Pour finir, un trait propre à la prose souligne une fois encore la volonté de faire vrai et de s’adresser à un public du XVe siècle : il s’agit de l’usage des proverbes. Cet usage est très fréquent et permet d’expliciter de nombreuses situations en ce sens où l’expression la donne à voir. Les maximes font partie du quotidien de la population de l’époque, ce qui explique leur nette profusion dans la mise en prose.
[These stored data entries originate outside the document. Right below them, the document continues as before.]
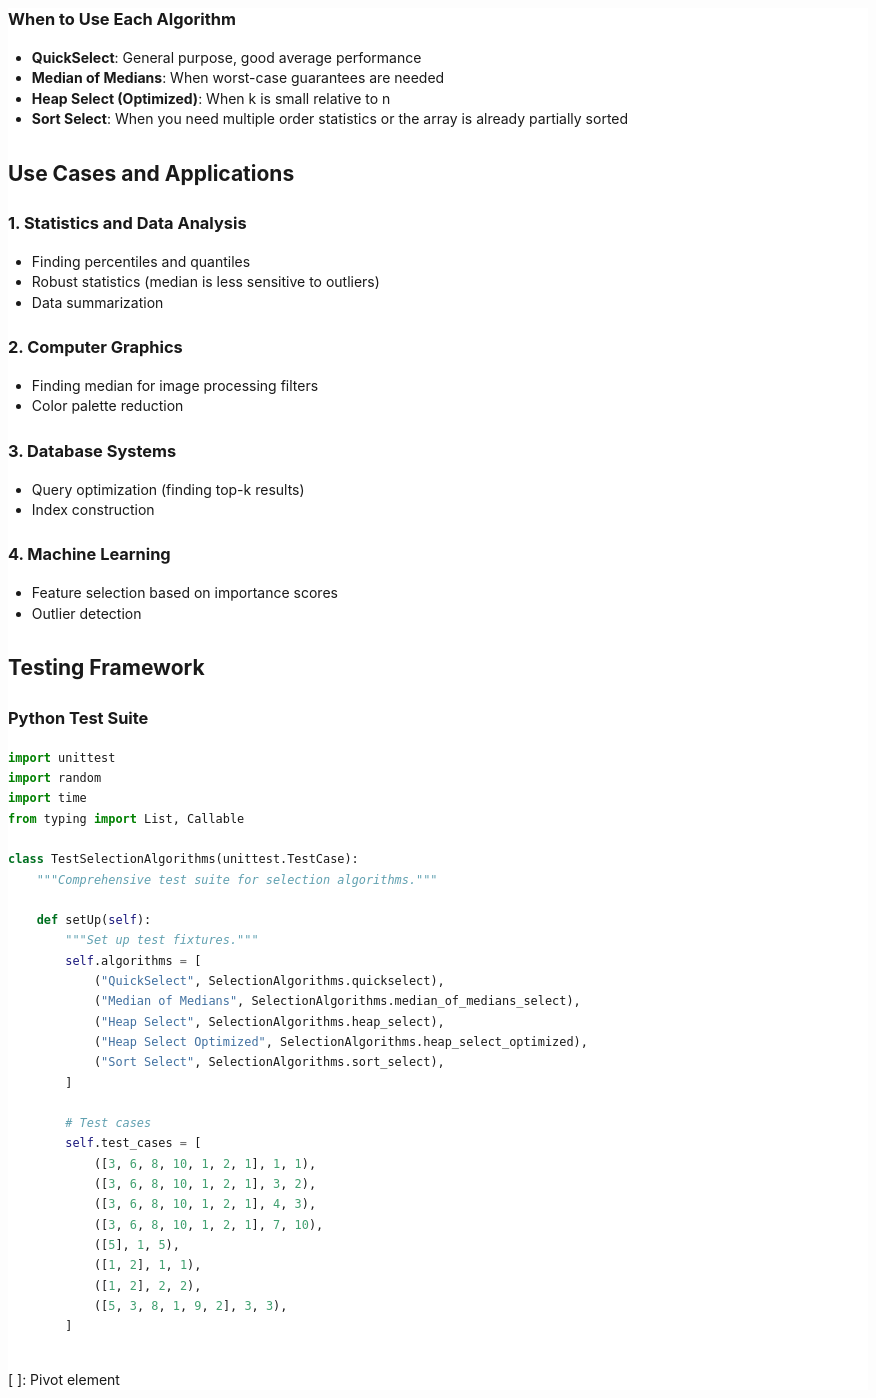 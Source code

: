 ### When to Use Each Algorithm

- **QuickSelect**: General purpose, good average performance
- **Median of Medians**: When worst-case guarantees are needed
- **Heap Select (Optimized)**: When k is small relative to n
- **Sort Select**: When you need multiple order statistics or the array is already partially sorted

## Use Cases and Applications

### 1. Statistics and Data Analysis
- Finding percentiles and quantiles
- Robust statistics (median is less sensitive to outliers)
- Data summarization

### 2. Computer Graphics
- Finding median for image processing filters
- Color palette reduction

### 3. Database Systems
- Query optimization (finding top-k results)
- Index construction

### 4. Machine Learning
- Feature selection based on importance scores
- Outlier detection

## Testing Framework

### Python Test Suite

```python
import unittest
import random
import time
from typing import List, Callable

class TestSelectionAlgorithms(unittest.TestCase):
    """Comprehensive test suite for selection algorithms."""
    
    def setUp(self):
        """Set up test fixtures."""
        self.algorithms = [
            ("QuickSelect", SelectionAlgorithms.quickselect),
            ("Median of Medians", SelectionAlgorithms.median_of_medians_select),
            ("Heap Select", SelectionAlgorithms.heap_select),
            ("Heap Select Optimized", SelectionAlgorithms.heap_select_optimized),
            ("Sort Select", SelectionAlgorithms.sort_select),
        ]
        
        # Test cases
        self.test_cases = [
            ([3, 6, 8, 10, 1, 2, 1], 1, 1),
            ([3, 6, 8, 10, 1, 2, 1], 3, 2),
            ([3, 6, 8, 10, 1, 2, 1], 4, 3),
            ([3, 6, 8, 10, 1, 2, 1], 7, 10),
            ([5], 1, 5),
            ([1, 2], 1, 1),
            ([1, 2], 2, 2),
            ([5, 3, 8, 1, 9, 2], 3, 3),
        ]
    
```

[ ]: Pivot element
Nous pouvons, par exemple, relever ces deux proverbes absents des témoins en vers : « quant brebis se desarroient, elles sont pires que loups » (51-80) ou « quy se fait brebis le loup le mengue de legier » (68-84), qui font référence aux préoccupations agricoles, tout en apportant une réflexion morale d’ordre politique.
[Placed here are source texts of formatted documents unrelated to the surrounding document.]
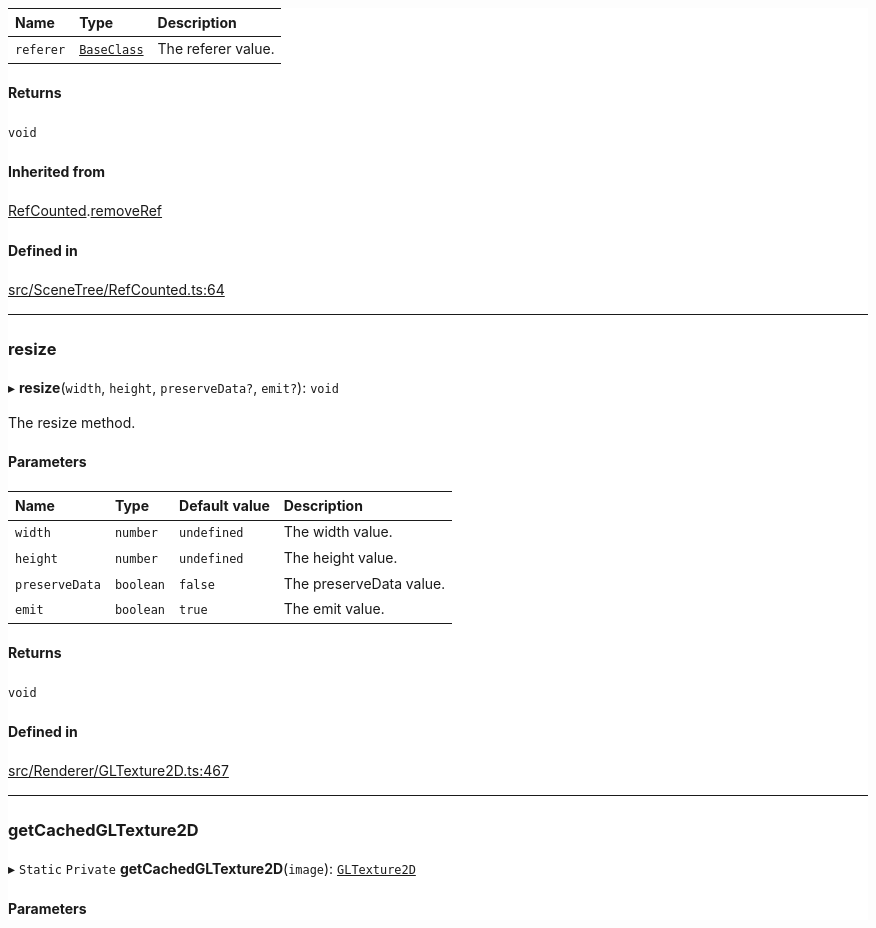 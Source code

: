 | Name | Type | Description |
| :------ | :------ | :------ |
| `referer` | [`BaseClass`](../Utilities/Utilities_BaseClass.BaseClass) | The referer value. |

#### Returns

`void`

#### Inherited from

[RefCounted](../SceneTree/SceneTree_RefCounted.RefCounted).[removeRef](../SceneTree/SceneTree_RefCounted.RefCounted#removeref)

#### Defined in

[src/SceneTree/RefCounted.ts:64](https://github.com/ZeaInc/zea-engine/blob/819769315/src/SceneTree/RefCounted.ts#L64)

___

### resize

▸ **resize**(`width`, `height`, `preserveData?`, `emit?`): `void`

The resize method.

#### Parameters

| Name | Type | Default value | Description |
| :------ | :------ | :------ | :------ |
| `width` | `number` | `undefined` | The width value. |
| `height` | `number` | `undefined` | The height value. |
| `preserveData` | `boolean` | `false` | The preserveData value. |
| `emit` | `boolean` | `true` | The emit value. |

#### Returns

`void`

#### Defined in

[src/Renderer/GLTexture2D.ts:467](https://github.com/ZeaInc/zea-engine/blob/819769315/src/Renderer/GLTexture2D.ts#L467)

___

### getCachedGLTexture2D

▸ `Static` `Private` **getCachedGLTexture2D**(`image`): [`GLTexture2D`](Renderer_GLTexture2D.GLTexture2D)

#### Parameters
Le style de la prose varie sensiblement et la narration s’efforce de s’adapter non seulement à son époque mais aussi aux conditions d’écriture. Il ne s’agit pas en effet de la simple imitation d’un texte ancien qui ferait autorité, mais de son évolution et de facto de sa réinterprétation.
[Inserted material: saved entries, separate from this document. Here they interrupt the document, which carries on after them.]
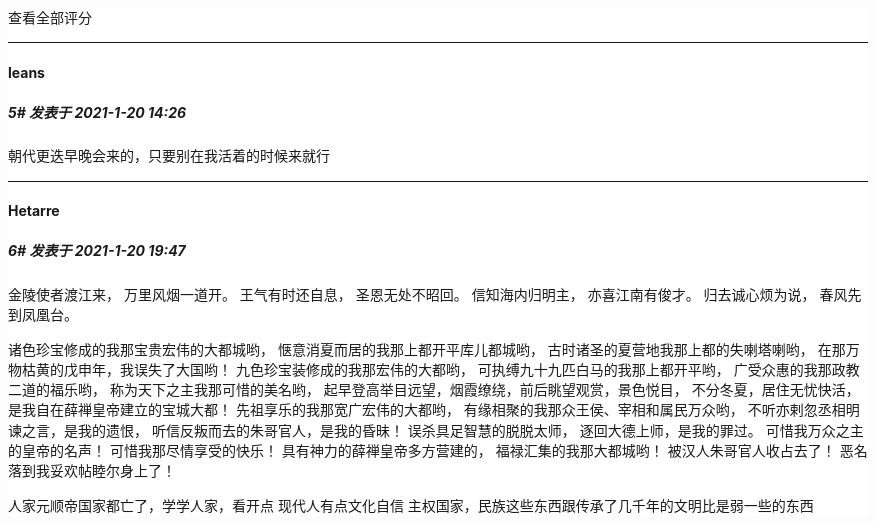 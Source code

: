 
查看全部评分


-----

####  leans  
##### 5#       发表于 2021-1-20 14:26


朝代更迭早晚会来的，只要别在我活着的时候来就行


-----

####  Hetarre  
##### 6#       发表于 2021-1-20 19:47


金陵使者渡江来，
万里风烟一道开。
王气有时还自息，
圣恩无处不昭回。
信知海内归明主，
亦喜江南有俊才。
归去诚心烦为说，
春风先到凤凰台。

诸色珍宝修成的我那宝贵宏伟的大都城哟，
惬意消夏而居的我那上都开平库儿都城哟，
古时诸圣的夏营地我那上都的失喇塔喇哟，
在那万物枯黄的戊申年，我误失了大国哟！
九色珍宝装修成的我那宏伟的大都哟，
可执缚九十九匹白马的我那上都开平哟，
广受众惠的我那政教二道的福乐哟，
称为天下之主我那可惜的美名哟，
起早登高举目远望，烟霞缭绕，前后眺望观赏，景色悦目，
不分冬夏，居住无忧快活，
是我自在薛禅皇帝建立的宝城大都！
先祖享乐的我那宽广宏伟的大都哟，
有缘相聚的我那众王侯、宰相和属民万众哟，
不听亦剌忽丞相明谏之言，是我的遗恨，
听信反叛而去的朱哥官人，是我的昏昧！
误杀具足智慧的脱脱太师，
逐回大德上师，是我的罪过。
可惜我万众之主的皇帝的名声！
可惜我那尽情享受的快乐！
具有神力的薛禅皇帝多方营建的，
福禄汇集的我那大都城哟！
被汉人朱哥官人收占去了！
恶名落到我妥欢帖睦尔身上了！

人家元顺帝国家都亡了，学学人家，看开点
现代人有点文化自信
主权国家，民族这些东西跟传承了几千年的文明比是弱一些的东西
Ainsi, la mise en prose d’Anseÿs de Gascogne propose une révision de la chanson de geste. Le récit est globalement suivi et respecté, et les principales caractéristiques propres au registre épique sont présentes. Alors que nous la qualifions communément de « prose épique », il faut souligner que nous sommes indéniablement loin de la chanson de geste. Les frontières génériques sont vite dépassées. Aussi, les combats tentent d’imiter, mais ne font que renchérir sur l’horreur des blessures ; les personnages se muent en personnes, laissant loin derrière eux les « types épiques ». Ce sont sans doute ces recherches du détail et de la vraisemblance qui animent la mise en prose d’Anseÿs de Gascogne et qui créent l’écart par rapport au registre originel. François Suard déclare au sujet des épopées tardives que « la chanson de geste ne constitue pas une sorte de document archéologique, mais un genre intéressant les auteurs et sans doute les lecteurs les plus cultivés. » (Suard, 2000, p. 59). Notre dérimage propose en effet un texte réfléchi et pensé pour ses lecteurs, et notamment son commanditaire. Chaque terme est étudié pour offrir une lecture agréable et ordonnée tout en servant les intérêts de Philippe le Bon. La prose cherche à se mettre à la portée du public noble du XVe siècle : ce sont la cohérence logique, les relations de cause à effet ou le désir de faire vrai qui deviennent prépondérants. Le dérimeur doit alors trouver un équilibre entre la fidélité à la chanson de geste et la modernisation du récit. La première n’étant plus à la mode, la seconde se fait mémoire d’un registre épique devenu désuet.